Alessandro di Battista – 29/03/2025
https://alessandrodibattista.substack.com/p/21-anni-fa-la-nato-iniziava-laccerchiamento
29 marzo 2004. La NATO accoglie sette nuovi membri: Romania, Bulgaria, Slovacchia, Slovenia, Estonia, Lettonia e Lituania.
Sette Paesi in un colpo solo. E, guarda caso, tutti Paesi vicini ai confini della Russia. Era l’epoca in cui l’impero a stelle e strisce, immischiato nella vergognosa guerra in Iraq — quella scatenata con la frottola delle armi di distruzione di massa — faceva il bello e il cattivo tempo.
George W. Bush, quel giorno, disse: “L’alleanza NATO ora espone le bandiere di 26 nazioni… e noi le accogliamo come partner a pieno titolo e alla pari in questa grande alleanza di libertà”.
Libertà. La parola magica. La parola che gli americani usano per venderti qualunque cosa: colpi di Stato, bombardamenti “umanitari”, invasioni, sanzioni, blocchi economici, e l’inarrestabile espansione della NATO.
Ma bastava rileggere gli accordi del 1990 per capire che si stava giocando con il fuoco. James Baker, segretario di Stato americano, aveva promesso a Mosca che la NATO non si sarebbe espansa “di un pollice verso Est”. Lo confermò Gorbaciov. Ma quelle promesse sono state stracciate.
La verità è che la NATO ha sempre avuto un solo obiettivo: accerchiare la Russia. È stato teorizzato, studiato, pianificato: più ti avvicini, più la provochi. E così è stato. Ci hanno messo trent’anni, ma ci sono riusciti.

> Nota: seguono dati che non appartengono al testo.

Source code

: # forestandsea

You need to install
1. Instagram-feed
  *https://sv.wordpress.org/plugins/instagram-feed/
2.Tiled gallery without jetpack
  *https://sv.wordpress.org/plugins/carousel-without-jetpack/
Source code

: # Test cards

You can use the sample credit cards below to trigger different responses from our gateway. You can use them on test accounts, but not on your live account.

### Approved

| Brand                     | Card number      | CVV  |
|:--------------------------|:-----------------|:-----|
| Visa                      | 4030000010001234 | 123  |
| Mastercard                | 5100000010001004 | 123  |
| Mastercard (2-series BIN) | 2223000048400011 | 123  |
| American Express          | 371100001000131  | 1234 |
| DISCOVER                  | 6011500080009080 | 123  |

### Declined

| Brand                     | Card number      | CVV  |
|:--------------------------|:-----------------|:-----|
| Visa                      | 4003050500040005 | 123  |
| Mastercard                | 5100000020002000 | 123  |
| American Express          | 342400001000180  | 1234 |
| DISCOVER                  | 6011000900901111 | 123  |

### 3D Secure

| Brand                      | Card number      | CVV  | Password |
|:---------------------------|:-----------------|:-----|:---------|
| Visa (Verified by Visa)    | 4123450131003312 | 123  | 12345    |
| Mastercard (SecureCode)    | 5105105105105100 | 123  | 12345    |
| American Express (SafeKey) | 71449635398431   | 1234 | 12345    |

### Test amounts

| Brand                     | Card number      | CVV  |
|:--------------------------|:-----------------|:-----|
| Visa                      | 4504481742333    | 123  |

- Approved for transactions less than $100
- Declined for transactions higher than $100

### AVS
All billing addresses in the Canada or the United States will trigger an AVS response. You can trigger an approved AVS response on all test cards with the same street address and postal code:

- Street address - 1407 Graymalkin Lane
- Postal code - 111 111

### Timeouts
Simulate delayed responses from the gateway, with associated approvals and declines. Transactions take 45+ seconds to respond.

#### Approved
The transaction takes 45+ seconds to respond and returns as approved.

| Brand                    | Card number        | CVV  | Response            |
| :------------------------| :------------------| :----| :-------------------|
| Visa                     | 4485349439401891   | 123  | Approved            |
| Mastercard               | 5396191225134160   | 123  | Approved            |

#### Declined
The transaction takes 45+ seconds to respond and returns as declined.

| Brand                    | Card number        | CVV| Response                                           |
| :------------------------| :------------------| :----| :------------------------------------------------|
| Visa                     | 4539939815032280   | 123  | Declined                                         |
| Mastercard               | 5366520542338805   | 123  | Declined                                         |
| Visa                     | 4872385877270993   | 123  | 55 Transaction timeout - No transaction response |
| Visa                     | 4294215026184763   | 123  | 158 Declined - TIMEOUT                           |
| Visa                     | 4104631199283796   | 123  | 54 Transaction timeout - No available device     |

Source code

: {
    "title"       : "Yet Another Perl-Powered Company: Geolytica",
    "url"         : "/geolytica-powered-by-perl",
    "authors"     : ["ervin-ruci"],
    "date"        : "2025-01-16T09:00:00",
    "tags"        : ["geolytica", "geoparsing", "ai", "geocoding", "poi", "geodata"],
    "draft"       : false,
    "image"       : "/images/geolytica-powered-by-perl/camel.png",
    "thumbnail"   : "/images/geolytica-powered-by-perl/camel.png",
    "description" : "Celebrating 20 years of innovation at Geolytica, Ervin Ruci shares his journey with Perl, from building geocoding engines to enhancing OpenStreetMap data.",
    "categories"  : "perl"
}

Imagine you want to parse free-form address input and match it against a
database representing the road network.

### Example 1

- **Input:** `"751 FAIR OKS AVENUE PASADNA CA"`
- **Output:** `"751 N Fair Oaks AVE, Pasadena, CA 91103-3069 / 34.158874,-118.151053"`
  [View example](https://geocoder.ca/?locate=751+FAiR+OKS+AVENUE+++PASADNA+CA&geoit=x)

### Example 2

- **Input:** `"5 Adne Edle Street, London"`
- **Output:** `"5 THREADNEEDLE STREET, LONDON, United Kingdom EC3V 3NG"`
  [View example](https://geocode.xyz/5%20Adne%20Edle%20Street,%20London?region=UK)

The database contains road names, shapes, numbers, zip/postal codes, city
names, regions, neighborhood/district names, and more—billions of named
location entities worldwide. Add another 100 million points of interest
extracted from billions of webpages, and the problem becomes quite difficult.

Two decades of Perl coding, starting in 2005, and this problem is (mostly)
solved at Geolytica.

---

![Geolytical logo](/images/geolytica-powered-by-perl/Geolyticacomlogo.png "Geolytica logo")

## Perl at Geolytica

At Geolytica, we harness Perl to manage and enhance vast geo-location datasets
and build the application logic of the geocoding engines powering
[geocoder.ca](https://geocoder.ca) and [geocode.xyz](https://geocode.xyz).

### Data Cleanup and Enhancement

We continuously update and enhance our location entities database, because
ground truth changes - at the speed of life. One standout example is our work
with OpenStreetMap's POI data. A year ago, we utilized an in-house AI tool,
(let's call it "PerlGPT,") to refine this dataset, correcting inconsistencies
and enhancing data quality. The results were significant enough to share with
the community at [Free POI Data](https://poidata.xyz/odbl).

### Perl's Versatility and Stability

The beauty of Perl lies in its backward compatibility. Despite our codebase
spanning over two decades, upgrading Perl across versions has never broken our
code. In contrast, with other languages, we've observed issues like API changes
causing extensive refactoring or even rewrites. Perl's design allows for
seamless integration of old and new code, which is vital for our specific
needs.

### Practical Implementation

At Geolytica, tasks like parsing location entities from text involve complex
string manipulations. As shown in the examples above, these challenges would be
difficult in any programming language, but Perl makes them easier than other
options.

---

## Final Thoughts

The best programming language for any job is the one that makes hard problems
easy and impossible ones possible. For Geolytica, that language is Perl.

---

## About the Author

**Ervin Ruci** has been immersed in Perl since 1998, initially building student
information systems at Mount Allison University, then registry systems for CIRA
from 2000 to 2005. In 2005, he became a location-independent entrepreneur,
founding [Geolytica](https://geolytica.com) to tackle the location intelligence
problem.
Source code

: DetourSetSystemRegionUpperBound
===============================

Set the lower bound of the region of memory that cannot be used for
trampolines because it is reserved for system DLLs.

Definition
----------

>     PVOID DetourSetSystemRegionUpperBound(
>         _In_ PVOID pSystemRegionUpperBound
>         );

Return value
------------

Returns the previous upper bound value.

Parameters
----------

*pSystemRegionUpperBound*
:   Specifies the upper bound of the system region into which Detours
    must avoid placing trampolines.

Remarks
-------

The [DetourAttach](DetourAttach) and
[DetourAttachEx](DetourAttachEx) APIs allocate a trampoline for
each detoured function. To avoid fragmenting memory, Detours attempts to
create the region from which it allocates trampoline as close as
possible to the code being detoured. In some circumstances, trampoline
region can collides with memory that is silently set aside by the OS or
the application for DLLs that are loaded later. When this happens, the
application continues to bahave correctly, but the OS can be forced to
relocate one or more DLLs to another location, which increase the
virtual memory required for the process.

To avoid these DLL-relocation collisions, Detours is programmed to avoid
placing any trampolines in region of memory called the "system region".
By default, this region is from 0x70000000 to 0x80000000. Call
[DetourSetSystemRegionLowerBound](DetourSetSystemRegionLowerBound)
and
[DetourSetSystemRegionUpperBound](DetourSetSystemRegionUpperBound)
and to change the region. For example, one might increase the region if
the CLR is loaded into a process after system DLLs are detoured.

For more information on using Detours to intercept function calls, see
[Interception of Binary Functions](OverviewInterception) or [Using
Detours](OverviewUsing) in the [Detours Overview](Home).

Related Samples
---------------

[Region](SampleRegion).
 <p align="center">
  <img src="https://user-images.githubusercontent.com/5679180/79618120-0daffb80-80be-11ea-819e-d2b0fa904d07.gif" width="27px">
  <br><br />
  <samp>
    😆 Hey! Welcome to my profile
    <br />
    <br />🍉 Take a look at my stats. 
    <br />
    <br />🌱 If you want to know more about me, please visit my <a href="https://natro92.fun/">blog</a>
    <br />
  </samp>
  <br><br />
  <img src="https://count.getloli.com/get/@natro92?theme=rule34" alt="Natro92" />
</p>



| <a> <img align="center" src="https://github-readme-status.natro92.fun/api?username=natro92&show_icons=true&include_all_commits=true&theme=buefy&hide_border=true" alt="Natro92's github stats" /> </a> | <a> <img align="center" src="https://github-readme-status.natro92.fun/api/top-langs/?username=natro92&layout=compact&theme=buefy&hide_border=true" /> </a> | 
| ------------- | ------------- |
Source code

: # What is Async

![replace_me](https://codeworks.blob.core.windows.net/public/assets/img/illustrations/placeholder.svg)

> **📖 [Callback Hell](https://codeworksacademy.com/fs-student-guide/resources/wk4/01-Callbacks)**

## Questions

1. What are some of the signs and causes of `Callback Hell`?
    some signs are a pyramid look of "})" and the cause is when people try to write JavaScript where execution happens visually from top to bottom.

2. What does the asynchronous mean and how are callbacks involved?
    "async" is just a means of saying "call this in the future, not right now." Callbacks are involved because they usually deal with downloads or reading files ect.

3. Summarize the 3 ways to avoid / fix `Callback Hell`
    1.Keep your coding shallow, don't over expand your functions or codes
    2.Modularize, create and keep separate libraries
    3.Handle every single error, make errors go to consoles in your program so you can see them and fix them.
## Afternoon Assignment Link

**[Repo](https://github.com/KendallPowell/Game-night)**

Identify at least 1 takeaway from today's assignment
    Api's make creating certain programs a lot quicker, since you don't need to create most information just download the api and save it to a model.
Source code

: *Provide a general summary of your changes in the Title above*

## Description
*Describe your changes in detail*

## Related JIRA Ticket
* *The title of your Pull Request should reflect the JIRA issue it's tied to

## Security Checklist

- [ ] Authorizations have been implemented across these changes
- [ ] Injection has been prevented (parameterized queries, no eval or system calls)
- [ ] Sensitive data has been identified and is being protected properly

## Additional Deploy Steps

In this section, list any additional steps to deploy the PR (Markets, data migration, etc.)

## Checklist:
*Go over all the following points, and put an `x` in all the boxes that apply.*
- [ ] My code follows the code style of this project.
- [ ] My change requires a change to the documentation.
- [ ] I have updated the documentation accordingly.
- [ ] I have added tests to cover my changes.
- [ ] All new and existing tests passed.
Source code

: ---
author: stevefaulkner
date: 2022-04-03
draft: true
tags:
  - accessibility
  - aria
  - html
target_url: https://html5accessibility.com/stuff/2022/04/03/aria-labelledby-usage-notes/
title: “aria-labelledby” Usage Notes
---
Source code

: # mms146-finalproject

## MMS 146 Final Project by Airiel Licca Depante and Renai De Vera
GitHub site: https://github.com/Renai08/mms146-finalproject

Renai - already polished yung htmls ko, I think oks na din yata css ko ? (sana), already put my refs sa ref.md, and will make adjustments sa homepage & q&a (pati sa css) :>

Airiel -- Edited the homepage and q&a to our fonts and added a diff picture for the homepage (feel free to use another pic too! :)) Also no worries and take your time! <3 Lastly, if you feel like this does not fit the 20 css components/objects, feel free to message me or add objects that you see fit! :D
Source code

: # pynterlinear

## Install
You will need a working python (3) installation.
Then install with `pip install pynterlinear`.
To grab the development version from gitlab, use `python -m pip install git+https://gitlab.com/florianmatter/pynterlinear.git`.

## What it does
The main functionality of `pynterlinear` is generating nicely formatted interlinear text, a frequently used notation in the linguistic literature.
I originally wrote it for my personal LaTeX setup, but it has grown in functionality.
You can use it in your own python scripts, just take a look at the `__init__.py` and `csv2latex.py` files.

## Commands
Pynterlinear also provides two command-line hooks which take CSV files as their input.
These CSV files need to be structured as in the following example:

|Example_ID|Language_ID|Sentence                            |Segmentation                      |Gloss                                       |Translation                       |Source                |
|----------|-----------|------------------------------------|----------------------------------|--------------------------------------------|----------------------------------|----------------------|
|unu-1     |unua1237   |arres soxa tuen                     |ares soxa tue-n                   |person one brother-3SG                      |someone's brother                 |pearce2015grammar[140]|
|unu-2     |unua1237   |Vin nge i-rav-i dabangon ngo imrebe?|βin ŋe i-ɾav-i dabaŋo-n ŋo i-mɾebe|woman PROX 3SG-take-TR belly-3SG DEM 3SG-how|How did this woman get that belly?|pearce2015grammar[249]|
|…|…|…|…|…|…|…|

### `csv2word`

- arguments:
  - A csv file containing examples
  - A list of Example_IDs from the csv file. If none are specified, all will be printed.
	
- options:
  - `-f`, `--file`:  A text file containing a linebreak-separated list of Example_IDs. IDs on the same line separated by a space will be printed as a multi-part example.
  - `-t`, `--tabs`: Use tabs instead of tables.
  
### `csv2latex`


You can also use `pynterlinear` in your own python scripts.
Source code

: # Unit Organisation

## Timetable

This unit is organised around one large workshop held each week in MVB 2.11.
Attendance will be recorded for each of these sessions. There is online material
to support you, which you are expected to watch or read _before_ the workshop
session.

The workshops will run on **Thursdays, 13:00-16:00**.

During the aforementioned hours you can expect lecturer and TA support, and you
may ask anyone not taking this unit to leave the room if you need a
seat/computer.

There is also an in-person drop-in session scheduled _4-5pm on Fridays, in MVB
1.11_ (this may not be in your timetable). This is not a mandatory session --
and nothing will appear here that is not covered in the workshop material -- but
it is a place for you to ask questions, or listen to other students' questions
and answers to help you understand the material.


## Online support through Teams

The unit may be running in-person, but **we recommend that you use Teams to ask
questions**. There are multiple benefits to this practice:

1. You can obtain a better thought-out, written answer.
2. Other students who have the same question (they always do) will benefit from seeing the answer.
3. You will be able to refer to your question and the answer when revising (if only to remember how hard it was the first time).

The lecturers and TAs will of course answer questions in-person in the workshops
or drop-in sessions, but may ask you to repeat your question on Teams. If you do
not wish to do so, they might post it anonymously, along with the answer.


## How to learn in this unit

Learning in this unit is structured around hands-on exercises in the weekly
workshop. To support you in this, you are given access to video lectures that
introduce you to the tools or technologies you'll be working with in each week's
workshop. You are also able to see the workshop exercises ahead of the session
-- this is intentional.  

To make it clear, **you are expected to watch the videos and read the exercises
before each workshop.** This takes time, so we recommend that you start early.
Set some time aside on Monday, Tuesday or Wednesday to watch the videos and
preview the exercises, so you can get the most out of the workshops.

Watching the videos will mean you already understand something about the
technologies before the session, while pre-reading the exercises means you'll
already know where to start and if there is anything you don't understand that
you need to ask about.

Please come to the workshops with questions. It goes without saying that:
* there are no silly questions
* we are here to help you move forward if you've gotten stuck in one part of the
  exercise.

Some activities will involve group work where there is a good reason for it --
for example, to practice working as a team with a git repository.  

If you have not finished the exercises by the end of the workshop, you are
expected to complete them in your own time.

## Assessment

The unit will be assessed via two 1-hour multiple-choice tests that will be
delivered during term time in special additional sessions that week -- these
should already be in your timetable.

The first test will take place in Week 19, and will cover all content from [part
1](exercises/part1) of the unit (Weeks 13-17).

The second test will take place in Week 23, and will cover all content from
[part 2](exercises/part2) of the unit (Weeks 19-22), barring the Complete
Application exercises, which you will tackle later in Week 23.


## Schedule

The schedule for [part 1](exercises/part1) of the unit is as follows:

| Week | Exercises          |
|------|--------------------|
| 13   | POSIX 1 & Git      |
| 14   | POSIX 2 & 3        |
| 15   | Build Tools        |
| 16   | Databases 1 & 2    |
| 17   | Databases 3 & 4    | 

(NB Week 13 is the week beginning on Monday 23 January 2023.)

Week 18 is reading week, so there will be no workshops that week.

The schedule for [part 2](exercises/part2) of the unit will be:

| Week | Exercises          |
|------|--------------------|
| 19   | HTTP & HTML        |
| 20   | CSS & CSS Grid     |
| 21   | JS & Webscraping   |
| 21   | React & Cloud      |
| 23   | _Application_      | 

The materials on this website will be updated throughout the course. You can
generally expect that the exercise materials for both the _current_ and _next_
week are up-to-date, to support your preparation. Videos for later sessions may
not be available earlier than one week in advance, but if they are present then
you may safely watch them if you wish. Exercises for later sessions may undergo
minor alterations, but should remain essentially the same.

Nel 2008 al vertice NATO di Bucarest si cominciò a parlare dell’ingresso dell’Ucraina e della Georgia. Bush non ci andò. Mandò un suo rappresentante, con la speranza che si potesse annunciare ufficialmente l’allargamento. Non accadde. Merkel e Sarkozy (allora presidente francese) si opposero. E Putin li ringraziò pubblicamente.
Nel 2004, gli ucraini votarono per Janukovic, un candidato neutralista. Dalle nostre parti lo definiscono filo-russo. Bocciarono Jushenko, l’uomo dell’Occidente. Gli ucraini non volevano entrare nella NATO. Nel 2010, dopo gli anni della “rivoluzione arancione” — in parte spontanea e in parte foraggiata, va detto, dall’Occidente — Janukovic tornò al potere. Due volte gli ucraini votarono per un presidente che voleva restare neutrale. Due volte il popolo si espresse in quella direzione.
Poi cominciò il corteggiamento dell’Unione Europea. Janukovic iniziò a trattare, ma capì che le condizioni erano sfavorevoli. Tentò allora una terza via: restare fuori da blocchi contrapposti. Risultato? Venne cacciato un’altra volta.
E si aprì la stagione della guerra civile.
Nel Donbass cominciarono a chiedere autonomia. Nacquero i battaglioni neonazisti ucraini che volevano reprimere il dissenso con la violenza. Nel frattempo, i russi — accusati di essere “invasori” — difendevano le repubbliche indipendentiste di Donetsk e Lugansk.